**TASK ITEM**
The entries are to be returned exactly as written.

[Stored data]
'''

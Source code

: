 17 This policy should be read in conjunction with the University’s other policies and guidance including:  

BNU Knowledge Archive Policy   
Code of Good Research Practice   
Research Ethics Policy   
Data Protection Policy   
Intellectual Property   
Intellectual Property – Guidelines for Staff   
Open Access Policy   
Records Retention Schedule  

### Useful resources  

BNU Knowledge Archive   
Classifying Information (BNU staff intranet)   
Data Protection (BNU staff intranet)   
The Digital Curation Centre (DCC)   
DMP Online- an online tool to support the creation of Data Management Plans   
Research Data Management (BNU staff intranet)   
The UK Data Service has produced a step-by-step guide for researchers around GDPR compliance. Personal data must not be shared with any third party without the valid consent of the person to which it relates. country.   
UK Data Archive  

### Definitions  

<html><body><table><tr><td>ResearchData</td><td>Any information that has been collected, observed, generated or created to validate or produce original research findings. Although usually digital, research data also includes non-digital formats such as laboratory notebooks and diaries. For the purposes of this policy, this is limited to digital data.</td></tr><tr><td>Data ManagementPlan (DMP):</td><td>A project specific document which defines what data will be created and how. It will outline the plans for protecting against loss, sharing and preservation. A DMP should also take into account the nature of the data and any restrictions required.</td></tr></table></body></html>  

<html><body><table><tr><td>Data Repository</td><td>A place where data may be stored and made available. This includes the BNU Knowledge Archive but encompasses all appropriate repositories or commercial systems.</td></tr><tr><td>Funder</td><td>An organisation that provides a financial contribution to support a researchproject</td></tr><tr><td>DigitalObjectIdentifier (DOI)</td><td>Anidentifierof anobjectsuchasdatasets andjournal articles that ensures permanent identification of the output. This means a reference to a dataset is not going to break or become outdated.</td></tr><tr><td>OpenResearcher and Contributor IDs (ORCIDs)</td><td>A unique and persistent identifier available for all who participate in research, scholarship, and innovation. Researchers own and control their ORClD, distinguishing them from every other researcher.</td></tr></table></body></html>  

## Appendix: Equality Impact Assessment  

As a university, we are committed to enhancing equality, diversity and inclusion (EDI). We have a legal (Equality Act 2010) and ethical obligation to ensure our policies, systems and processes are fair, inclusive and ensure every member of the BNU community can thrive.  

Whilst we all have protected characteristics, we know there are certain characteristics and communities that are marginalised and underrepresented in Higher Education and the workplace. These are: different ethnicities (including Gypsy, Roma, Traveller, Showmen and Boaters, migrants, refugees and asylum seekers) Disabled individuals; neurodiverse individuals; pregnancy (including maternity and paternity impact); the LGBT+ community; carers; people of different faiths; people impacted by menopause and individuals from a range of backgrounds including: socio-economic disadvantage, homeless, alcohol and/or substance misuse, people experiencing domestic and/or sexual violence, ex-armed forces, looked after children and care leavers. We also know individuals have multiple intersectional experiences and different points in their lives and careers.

'''

**YOUR RESPONSE**
Source code

: 17 This policy should be read in conjunction with the University’s other policies and guidance including:  

BNU Knowledge Archive Policy   
Code of Good Research Practice   
Research Ethics Policy   
Data Protection Policy   
Intellectual Property   
Intellectual Property – Guidelines for Staff   
Open Access Policy   
Records Retention Schedule  

### Useful resources  

BNU Knowledge Archive   
Classifying Information (BNU staff intranet)   
Data Protection (BNU staff intranet)   
The Digital Curation Centre (DCC)   
DMP Online- an online tool to support the creation of Data Management Plans   
Research Data Management (BNU staff intranet)   
The UK Data Service has produced a step-by-step guide for researchers around GDPR compliance. Personal data must not be shared with any third party without the valid consent of the person to which it relates. country.   
UK Data Archive  

### Definitions  

<html><body><table><tr><td>ResearchData</td><td>Any information that has been collected, observed, generated or created to validate or produce original research findings. Although usually digital, research data also includes non-digital formats such as laboratory notebooks and diaries. For the purposes of this policy, this is limited to digital data.</td></tr><tr><td>Data ManagementPlan (DMP):</td><td>A project specific document which defines what data will be created and how. It will outline the plans for protecting against loss, sharing and preservation. A DMP should also take into account the nature of the data and any restrictions required.</td></tr></table></body></html>  

<html><body><table><tr><td>Data Repository</td><td>A place where data may be stored and made available. This includes the BNU Knowledge Archive but encompasses all appropriate repositories or commercial systems.</td></tr><tr><td>Funder</td><td>An organisation that provides a financial contribution to support a researchproject</td></tr><tr><td>DigitalObjectIdentifier (DOI)</td><td>Anidentifierof anobjectsuchasdatasets andjournal articles that ensures permanent identification of the output. This means a reference to a dataset is not going to break or become outdated.</td></tr><tr><td>OpenResearcher and Contributor IDs (ORCIDs)</td><td>A unique and persistent identifier available for all who participate in research, scholarship, and innovation. Researchers own and control their ORClD, distinguishing them from every other researcher.</td></tr></table></body></html>  

## Appendix: Equality Impact Assessment  

As a university, we are committed to enhancing equality, diversity and inclusion (EDI). We have a legal (Equality Act 2010) and ethical obligation to ensure our policies, systems and processes are fair, inclusive and ensure every member of the BNU community can thrive.  

Whilst we all have protected characteristics, we know there are certain characteristics and communities that are marginalised and underrepresented in Higher Education and the workplace. These are: different ethnicities (including Gypsy, Roma, Traveller, Showmen and Boaters, migrants, refugees and asylum seekers) Disabled individuals; neurodiverse individuals; pregnancy (including maternity and paternity impact); the LGBT+ community; carers; people of different faiths; people impacted by menopause and individuals from a range of backgrounds including: socio-economic disadvantage, homeless, alcohol and/or substance misuse, people experiencing domestic and/or sexual violence, ex-armed forces, looked after children and care leavers. We also know individuals have multiple intersectional experiences and different points in their lives and careers.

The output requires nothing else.